Many applications require a sinusoidal reference voltage synchronized to the ac line voltage. You cannot derive such a reference voltage directly from the ac line because the waveform of the ac line is distorted because of nonlinear loads connected to the line and because the amplitude of the line signal varies. Hence, you cannot use a simple step-down transformer to derive the reference signal.
The circuit in Figure 1 develops a line-synchronized reference signal whose phase and amplitude you can adjust using potentiometers P_{1}, P_{2}, and P_{3}. The circuit steps down and converts the line voltage to a square wave using the IC_{1A} zero-crossing detector. The integrator block, IC_{1B}, then integrates the square wave to produce a triangular wave. The triangular wave passes through two narrow bandpass filters comprising IC_{2A} and IC_{2B}. The center frequency of the bandpass filters matches the 50-Hz line frequency. The sine-wave output from the filters passes through two phase shifters to set the phase at either lead or lag. The allpass-filter configuration comprising IC_{3A }and IC_{3B} sets the phase of the reference signal. You can adjust the amplitude of the output using potentiometer P_{1}, and you can adjust the phase with P_{2}, P_{3}, or both. The circuit uses three low-power LM358 dual op amps.

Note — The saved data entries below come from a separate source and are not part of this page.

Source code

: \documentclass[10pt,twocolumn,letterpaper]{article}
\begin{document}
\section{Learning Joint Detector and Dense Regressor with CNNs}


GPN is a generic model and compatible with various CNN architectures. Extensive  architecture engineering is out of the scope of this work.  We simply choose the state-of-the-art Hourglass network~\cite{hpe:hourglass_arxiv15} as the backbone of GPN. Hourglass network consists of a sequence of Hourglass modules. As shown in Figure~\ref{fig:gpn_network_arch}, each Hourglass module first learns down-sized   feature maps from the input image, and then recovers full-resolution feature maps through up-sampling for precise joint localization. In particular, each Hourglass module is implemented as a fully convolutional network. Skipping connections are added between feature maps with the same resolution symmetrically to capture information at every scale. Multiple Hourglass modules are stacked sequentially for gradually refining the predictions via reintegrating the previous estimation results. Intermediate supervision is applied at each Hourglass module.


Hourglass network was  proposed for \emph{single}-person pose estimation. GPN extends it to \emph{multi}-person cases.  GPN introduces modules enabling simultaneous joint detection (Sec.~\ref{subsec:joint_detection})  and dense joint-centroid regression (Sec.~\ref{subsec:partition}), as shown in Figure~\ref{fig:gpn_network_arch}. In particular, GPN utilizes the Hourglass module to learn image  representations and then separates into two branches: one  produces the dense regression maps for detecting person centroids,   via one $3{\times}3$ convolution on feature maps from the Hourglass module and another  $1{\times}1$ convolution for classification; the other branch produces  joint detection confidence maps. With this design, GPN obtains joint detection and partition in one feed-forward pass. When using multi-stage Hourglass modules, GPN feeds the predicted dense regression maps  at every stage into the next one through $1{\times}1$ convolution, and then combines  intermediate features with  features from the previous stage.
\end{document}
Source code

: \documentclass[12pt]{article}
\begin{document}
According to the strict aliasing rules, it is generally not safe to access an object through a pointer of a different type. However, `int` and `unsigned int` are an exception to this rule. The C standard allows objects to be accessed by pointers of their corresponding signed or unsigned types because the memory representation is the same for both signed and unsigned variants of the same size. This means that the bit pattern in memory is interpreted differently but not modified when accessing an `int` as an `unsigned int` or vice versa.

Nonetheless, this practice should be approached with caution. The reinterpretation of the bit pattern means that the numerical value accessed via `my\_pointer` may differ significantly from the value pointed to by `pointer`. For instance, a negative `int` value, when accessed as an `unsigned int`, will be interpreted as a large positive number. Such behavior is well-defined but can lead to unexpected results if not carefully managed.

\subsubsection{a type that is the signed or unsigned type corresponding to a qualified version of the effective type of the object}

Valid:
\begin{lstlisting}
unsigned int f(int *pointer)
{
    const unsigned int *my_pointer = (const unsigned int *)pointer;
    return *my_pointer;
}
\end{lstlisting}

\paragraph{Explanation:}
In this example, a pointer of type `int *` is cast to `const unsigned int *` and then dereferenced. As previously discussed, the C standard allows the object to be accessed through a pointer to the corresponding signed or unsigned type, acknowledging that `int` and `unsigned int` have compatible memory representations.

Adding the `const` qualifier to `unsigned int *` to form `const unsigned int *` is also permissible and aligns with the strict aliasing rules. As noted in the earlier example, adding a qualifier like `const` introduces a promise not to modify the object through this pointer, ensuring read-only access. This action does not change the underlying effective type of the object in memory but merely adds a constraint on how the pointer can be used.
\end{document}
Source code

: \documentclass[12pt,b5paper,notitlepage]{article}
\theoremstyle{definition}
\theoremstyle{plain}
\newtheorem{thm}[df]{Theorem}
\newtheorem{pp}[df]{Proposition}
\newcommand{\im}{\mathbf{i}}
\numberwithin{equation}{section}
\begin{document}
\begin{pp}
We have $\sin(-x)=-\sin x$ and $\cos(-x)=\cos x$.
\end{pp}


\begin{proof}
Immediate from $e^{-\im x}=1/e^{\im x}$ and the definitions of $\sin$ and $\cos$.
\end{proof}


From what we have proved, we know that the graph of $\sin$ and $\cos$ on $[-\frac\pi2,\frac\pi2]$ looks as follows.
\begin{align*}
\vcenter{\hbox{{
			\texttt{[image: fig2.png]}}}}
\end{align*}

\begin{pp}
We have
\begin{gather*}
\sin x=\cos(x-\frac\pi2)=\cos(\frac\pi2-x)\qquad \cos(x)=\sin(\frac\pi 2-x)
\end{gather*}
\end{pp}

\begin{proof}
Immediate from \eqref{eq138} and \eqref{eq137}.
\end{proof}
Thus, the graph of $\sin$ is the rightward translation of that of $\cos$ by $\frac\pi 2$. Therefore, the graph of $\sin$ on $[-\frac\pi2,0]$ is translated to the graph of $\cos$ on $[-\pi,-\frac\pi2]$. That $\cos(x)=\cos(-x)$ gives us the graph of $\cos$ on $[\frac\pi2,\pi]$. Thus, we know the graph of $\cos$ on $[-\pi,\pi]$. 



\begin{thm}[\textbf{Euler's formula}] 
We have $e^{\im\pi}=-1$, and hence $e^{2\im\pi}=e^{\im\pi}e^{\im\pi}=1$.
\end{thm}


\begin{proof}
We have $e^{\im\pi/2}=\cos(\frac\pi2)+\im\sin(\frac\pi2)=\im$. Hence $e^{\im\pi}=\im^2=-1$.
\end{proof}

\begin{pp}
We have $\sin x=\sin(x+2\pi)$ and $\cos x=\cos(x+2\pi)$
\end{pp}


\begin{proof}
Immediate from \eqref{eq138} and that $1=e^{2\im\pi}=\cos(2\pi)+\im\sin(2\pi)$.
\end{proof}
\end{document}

Figure 1. | An op-amp circuit uses only resistors and capacitors to generate a line-synchronized sine wave. |
Figure 2 shows the measured waveforms at different points in the circuit. The reference sine wave has total harmonic distortion of 0.7%. Note that the circuit requires no heavy, bulky inductors.
Figure 2. | Distorted line voltage (a) produces a square wave (b). An integrator creates a triangular wave (c), and bandpass filters produce a pure sine wave (d). |